■ **Task requirements**:
Filter the data below for the string "item" and copy each matching line.

BEGIN Material provided

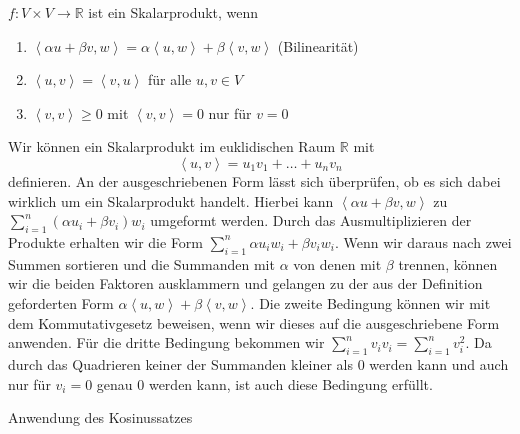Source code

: \begin{Def}
$f:V\times V \rightarrow\mathbb{R}$ ist ein Skalarprodukt, wenn\\
\begin{enumerate}
\item $\left\langle  \alpha u + \beta v, w\right\rangle = \alpha \left\langle  u,w\right\rangle + \beta \left\langle  v,w\right\rangle $ (Bilinearität)
\item $\left\langle  u,v\right\rangle = \left\langle  v,u\right\rangle $ für alle $u,v \in V$
\item $\left\langle  v,v\right\rangle \geq 0$ mit $\left\langle  v,v\right\rangle = 0$ nur für $v = 0$
\end{enumerate}
\end{Def}
Wir können ein Skalarprodukt im euklidischen Raum $\mathbb{R}$ mit
\begin{equation}
\left\langle u,v\right\rangle  = u_1 v_1 + \dots + u_n v_n
\label{skal}
\end{equation}
definieren. An der ausgeschriebenen Form lässt sich überprüfen, ob es sich dabei wirklich um ein Skalarprodukt handelt. Hierbei kann  $\left\langle \alpha u + \beta v, w\right\rangle $ zu $\sum_{i=1}^n (\alpha u_i + \beta v_i)w_i$ umgeformt werden. Durch das Ausmultiplizieren der Produkte erhalten wir die Form $\sum_{i=1}^n \alpha u_i w_i + \beta v_i w_i$. Wenn wir daraus nach zwei Summen sortieren und die Summanden mit $\alpha$ von denen mit $\beta$ trennen, können wir die beiden Faktoren ausklammern und gelangen zu der aus der Definition geforderten Form $\alpha \left\langle u,w\right\rangle  + \beta \left\langle v,w\right\rangle $.
Die zweite Bedingung können wir mit dem Kommutativgesetz beweisen, wenn wir dieses auf die ausgeschriebene Form anwenden.
Für die dritte Bedingung bekommen wir $\sum_{i=1}^n v_i v_i = \sum_{i=1}^n v_i^2$. Da durch das Quadrieren keiner der Summanden kleiner als 0 werden kann und auch nur für $v_i = 0$ genau 0 werden kann, ist auch diese Bedingung erfüllt.

\begin{dsafigure}
\centering
{}
\caption {Anwendung des Kosinussatzes}
\label{Kosinussatz}
\end{dsafigure}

END Material provided

■ **Exercise output**:
\item $\left\langle  \alpha u + \beta v, w\right\rangle = \alpha \left\langle  u,w\right\rangle + \beta \left\langle  v,w\right\rangle $ (Bilinearität)
\item $\left\langle  u,v\right\rangle = \left\langle  v,u\right\rangle $ für alle $u,v \in V$
\item $\left\langle  v,v\right\rangle \geq 0$ mit $\left\langle  v,v\right\rangle = 0$ nur für $v = 0$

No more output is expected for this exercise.